= Douglas Falconer (judge) =

English judge (1914–2007)

Sir Douglas William Falconer, MBE (20 September 1914 – 18 December 2007) was an English barrister and High Court judge. A patent law specialist, he sat in the Chancery Division from 1981 to 1989.

== Biography ==
Douglas Falconer was born in South Shields in 1914, the son of William Falconer, an unemployed shipyard worker. He was educated at the local elementary school, before attending South Shields Grammar School on a scholarship. He then read Physics at King’s College, Durham, graduating with a BSc (Hons) in 1935. He became a teacher, first in either Leicester or Newcastle, then at Bromsgrove School.

On the outbreak of the Second World War, Falconer was commissioned in the East Yorkshire Regiment, fought with the British Expeditionary Force, and was among the last to be evacuated at Dunkirk. He played an important role in training and planning for D-Day, for which he was appointed a MBE (Military Division). He was demobilized with the rank of honorary Major.

After the war, Falconer returned to Bromsgrove School but decided to read for the Bar. He was called to the Bar by the Middle Temple in 1950. He completed his pupillage with Guy Aldous (the father of William Aldous, later Falconer's own pupil and a Lord Justice of Appeal) in the chambers of Kew Shelley at 6 Pump Court Chambers, where he remained for the remainder of his career at the bar. Building on his scientific background, he specialized in patent law. He became a Queen's Counsel in 1967 and a Bencher of the Middle Temple in 1973.

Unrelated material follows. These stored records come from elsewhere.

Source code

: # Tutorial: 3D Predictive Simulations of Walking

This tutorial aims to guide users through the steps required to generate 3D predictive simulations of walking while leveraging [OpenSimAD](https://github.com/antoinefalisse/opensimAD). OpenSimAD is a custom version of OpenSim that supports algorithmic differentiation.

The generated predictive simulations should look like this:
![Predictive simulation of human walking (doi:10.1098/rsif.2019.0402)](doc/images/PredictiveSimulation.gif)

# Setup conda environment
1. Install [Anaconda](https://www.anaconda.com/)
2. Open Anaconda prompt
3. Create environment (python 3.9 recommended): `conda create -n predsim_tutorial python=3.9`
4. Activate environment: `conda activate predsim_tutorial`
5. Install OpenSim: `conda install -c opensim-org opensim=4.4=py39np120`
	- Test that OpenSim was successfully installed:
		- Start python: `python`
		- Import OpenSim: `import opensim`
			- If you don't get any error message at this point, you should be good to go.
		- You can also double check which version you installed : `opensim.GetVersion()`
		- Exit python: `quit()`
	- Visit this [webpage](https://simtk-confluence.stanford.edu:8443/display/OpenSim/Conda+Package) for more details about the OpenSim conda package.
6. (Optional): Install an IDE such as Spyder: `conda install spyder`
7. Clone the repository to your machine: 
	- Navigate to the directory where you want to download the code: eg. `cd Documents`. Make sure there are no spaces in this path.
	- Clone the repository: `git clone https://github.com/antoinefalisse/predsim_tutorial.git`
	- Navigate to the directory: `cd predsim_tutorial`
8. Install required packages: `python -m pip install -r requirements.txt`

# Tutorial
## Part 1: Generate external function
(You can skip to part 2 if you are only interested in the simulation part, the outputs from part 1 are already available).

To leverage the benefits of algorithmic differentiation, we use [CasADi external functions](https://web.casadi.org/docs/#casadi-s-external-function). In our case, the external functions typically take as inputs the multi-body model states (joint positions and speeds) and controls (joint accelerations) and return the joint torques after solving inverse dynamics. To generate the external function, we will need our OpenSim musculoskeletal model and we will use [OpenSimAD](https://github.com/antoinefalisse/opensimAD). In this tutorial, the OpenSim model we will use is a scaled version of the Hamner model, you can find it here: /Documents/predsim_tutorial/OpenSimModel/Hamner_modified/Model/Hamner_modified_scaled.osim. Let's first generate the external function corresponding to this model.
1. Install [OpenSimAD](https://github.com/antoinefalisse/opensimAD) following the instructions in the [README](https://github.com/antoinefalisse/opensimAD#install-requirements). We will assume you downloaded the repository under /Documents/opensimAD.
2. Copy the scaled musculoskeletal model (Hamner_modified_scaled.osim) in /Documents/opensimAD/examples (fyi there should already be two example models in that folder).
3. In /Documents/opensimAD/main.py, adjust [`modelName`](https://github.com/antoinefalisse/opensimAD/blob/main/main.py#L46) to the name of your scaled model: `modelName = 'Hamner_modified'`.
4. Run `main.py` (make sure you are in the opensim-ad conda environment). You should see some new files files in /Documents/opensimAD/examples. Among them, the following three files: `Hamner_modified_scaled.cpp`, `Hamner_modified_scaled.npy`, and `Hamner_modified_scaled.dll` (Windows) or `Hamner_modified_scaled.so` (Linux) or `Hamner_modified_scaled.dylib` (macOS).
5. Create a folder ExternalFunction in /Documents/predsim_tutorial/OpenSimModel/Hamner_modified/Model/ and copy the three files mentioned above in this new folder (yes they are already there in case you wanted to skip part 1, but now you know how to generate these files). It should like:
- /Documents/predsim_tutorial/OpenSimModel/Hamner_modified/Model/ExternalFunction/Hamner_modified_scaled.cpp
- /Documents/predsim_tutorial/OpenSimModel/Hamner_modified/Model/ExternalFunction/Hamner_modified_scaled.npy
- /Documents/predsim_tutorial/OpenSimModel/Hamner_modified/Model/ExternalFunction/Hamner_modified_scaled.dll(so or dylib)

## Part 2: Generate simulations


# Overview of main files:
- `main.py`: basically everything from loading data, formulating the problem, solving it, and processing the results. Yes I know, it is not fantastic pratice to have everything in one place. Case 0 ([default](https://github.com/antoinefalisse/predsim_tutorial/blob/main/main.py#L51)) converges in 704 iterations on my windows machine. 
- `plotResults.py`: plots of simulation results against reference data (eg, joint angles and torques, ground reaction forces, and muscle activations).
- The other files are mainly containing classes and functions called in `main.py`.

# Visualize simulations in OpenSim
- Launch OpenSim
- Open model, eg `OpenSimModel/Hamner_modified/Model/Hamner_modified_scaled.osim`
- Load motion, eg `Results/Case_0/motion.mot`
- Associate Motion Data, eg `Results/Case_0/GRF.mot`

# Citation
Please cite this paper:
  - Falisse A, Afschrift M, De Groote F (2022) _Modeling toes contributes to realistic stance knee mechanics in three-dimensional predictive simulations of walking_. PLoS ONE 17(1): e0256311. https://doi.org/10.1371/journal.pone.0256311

Falconer was joint editor of Terrell on the Law of Patents (11th edition, 1965; 12th edition, 1971). He was appointed to exercise the appellate jurisdiction of Board of Trade (later Department of Trade and Industry) under the Trade Marks Act from 1970 to 1981, and was a member of several governmental committees. Falconer succeeded Guy Aldous as head of chambers at 6 Pump Court in 1967, and remained head of chambers until his elevation to the bench. He was chairman of the Patent Bar Association from 1971 to 1980.

In 1981, Falconer was appointed to the High Court of Justice, receiving the customary knighthood. Assigned to the Chancery Division, he was known for his careful approach to judicial work. Conservative in his approach to the law, he commented during a trial that "I am all for innovation, but it has never been done before." He retired in 1989.

== Family ==
Falconer married Joan Beryl Argent in 1941; they had a son and a daughter. Lady Falconer died in 1989. He married secondly Constance Drew in 1997.